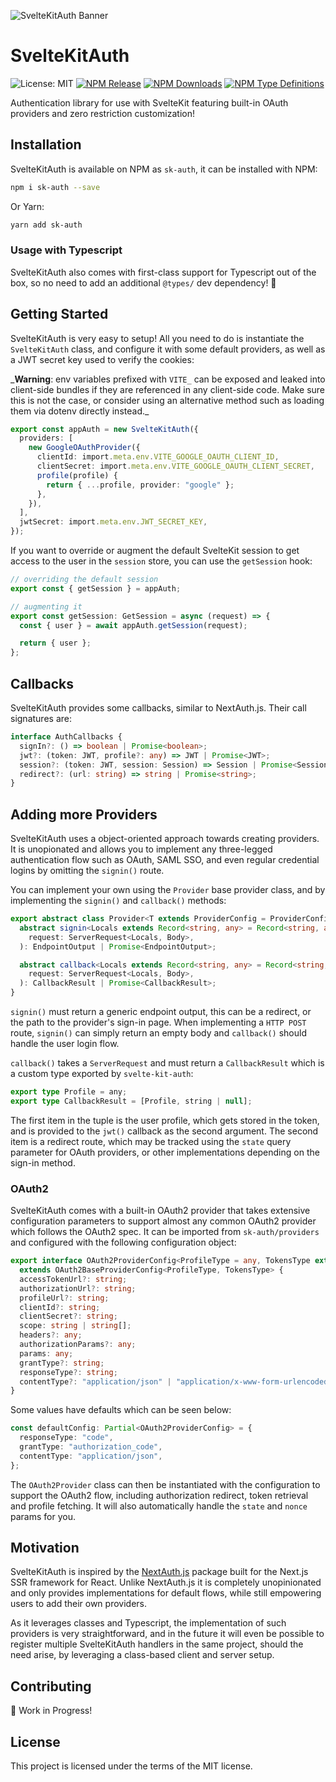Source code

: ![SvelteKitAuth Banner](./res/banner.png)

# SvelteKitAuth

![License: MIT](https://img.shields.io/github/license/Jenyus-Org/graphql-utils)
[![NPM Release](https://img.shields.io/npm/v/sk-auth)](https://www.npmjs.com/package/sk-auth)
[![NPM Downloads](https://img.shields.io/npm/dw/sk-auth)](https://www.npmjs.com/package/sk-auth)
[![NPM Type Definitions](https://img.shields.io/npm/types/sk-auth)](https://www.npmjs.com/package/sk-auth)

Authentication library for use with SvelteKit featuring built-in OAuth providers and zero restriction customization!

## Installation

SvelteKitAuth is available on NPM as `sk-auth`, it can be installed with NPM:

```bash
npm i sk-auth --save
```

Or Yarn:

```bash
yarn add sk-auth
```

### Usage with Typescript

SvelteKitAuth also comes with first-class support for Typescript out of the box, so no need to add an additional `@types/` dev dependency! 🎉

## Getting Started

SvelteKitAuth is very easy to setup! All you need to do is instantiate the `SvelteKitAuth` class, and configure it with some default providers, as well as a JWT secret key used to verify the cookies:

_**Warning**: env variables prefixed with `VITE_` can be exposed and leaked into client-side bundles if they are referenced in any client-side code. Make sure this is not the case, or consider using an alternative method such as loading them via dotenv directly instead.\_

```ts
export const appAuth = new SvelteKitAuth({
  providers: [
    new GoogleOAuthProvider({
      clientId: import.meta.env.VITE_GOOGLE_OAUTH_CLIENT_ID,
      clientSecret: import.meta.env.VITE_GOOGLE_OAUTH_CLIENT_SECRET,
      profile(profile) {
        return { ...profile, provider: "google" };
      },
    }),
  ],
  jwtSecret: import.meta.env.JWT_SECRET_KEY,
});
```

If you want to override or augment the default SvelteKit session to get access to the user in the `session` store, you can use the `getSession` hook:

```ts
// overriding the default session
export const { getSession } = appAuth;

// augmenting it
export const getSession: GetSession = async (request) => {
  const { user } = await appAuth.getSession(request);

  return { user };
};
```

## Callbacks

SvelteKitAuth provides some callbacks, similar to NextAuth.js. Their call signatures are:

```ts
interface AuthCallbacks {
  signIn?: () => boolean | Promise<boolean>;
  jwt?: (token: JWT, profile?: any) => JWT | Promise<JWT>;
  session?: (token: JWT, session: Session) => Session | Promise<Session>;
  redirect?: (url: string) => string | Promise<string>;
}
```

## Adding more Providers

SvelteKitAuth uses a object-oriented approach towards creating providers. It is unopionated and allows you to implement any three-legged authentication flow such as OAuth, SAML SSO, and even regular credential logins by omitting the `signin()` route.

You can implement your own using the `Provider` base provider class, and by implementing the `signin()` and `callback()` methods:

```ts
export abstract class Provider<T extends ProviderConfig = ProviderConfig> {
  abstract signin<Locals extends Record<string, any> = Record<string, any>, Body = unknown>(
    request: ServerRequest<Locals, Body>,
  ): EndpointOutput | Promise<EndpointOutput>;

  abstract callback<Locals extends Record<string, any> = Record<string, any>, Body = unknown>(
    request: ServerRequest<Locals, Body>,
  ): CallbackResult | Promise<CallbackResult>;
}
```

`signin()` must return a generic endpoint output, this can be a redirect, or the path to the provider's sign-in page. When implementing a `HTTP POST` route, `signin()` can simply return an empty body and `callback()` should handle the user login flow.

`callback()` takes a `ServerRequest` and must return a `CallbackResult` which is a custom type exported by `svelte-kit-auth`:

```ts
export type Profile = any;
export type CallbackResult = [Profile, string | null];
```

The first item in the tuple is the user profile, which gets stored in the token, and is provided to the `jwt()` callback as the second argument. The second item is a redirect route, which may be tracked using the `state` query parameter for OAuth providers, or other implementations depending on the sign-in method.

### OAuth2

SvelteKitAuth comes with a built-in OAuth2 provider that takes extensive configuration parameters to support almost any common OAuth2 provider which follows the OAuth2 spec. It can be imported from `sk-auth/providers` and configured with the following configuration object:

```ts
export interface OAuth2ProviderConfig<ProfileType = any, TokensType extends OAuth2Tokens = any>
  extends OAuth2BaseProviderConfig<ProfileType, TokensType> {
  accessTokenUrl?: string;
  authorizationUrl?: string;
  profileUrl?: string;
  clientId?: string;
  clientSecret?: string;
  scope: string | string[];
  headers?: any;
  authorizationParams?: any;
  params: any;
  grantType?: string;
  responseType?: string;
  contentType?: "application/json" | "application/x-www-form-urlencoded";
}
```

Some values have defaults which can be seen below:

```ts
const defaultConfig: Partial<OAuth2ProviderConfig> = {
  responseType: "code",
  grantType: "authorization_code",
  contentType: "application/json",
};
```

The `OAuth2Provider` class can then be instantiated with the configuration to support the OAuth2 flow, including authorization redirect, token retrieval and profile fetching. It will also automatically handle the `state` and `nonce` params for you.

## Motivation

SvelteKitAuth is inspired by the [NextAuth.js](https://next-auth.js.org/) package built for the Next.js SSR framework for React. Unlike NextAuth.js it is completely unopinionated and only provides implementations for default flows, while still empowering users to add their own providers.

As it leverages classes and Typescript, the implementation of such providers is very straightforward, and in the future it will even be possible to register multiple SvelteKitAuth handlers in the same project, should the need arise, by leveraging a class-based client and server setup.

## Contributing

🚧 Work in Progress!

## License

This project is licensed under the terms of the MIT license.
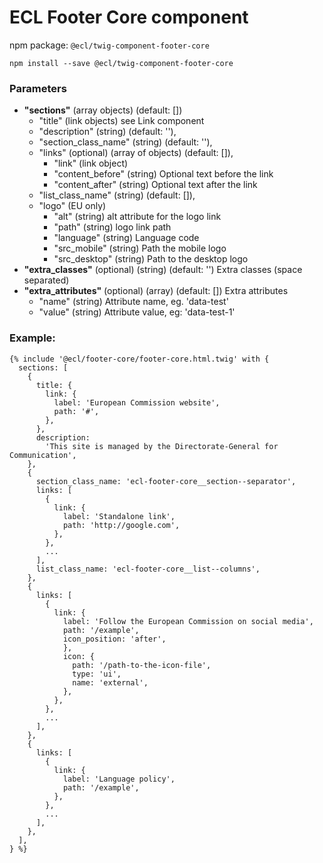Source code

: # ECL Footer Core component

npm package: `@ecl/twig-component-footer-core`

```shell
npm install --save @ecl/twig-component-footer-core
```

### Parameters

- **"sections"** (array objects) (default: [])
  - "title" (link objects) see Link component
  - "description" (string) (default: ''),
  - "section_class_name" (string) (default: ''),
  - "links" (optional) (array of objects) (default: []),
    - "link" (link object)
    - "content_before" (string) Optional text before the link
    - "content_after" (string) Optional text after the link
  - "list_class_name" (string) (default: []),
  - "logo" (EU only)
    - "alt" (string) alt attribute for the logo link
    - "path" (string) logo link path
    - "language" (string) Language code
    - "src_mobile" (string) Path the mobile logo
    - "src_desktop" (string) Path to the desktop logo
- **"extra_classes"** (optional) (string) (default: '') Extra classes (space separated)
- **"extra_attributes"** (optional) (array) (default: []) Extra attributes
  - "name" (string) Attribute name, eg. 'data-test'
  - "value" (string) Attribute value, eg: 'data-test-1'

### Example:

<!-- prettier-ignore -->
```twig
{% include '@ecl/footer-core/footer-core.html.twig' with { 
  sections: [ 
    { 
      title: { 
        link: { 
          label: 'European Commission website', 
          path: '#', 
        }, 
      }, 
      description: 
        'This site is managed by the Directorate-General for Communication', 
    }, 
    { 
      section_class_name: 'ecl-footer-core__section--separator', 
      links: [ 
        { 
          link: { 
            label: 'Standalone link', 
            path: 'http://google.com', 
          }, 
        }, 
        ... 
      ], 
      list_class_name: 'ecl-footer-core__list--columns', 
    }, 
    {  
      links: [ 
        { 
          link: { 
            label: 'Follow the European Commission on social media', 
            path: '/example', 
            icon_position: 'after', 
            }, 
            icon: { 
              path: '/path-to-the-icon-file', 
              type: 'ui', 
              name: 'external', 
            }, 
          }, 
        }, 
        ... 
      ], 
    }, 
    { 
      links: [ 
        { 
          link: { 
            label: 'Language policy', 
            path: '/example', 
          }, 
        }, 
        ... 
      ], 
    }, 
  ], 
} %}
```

★ ★ ★ ★ ★ ★ ★

Instructions for the task
Both ends included, copy word for word the lines from the top of the entries above through the line with "## Getting Started". No pictures.

Response to the exercise
Source code

: ![SvelteKitAuth Banner](./res/banner.png)

# SvelteKitAuth

![License: MIT](https://img.shields.io/github/license/Jenyus-Org/graphql-utils)
[![NPM Release](https://img.shields.io/npm/v/sk-auth)](https://www.npmjs.com/package/sk-auth)
[![NPM Downloads](https://img.shields.io/npm/dw/sk-auth)](https://www.npmjs.com/package/sk-auth)
[![NPM Type Definitions](https://img.shields.io/npm/types/sk-auth)](https://www.npmjs.com/package/sk-auth)

Authentication library for use with SvelteKit featuring built-in OAuth providers and zero restriction customization!

## Installation

SvelteKitAuth is available on NPM as `sk-auth`, it can be installed with NPM:

```bash
npm i sk-auth --save
```

Or Yarn:

```bash
yarn add sk-auth
```

### Usage with Typescript

SvelteKitAuth also comes with first-class support for Typescript out of the box, so no need to add an additional `@types/` dev dependency! 🎉

## Getting Started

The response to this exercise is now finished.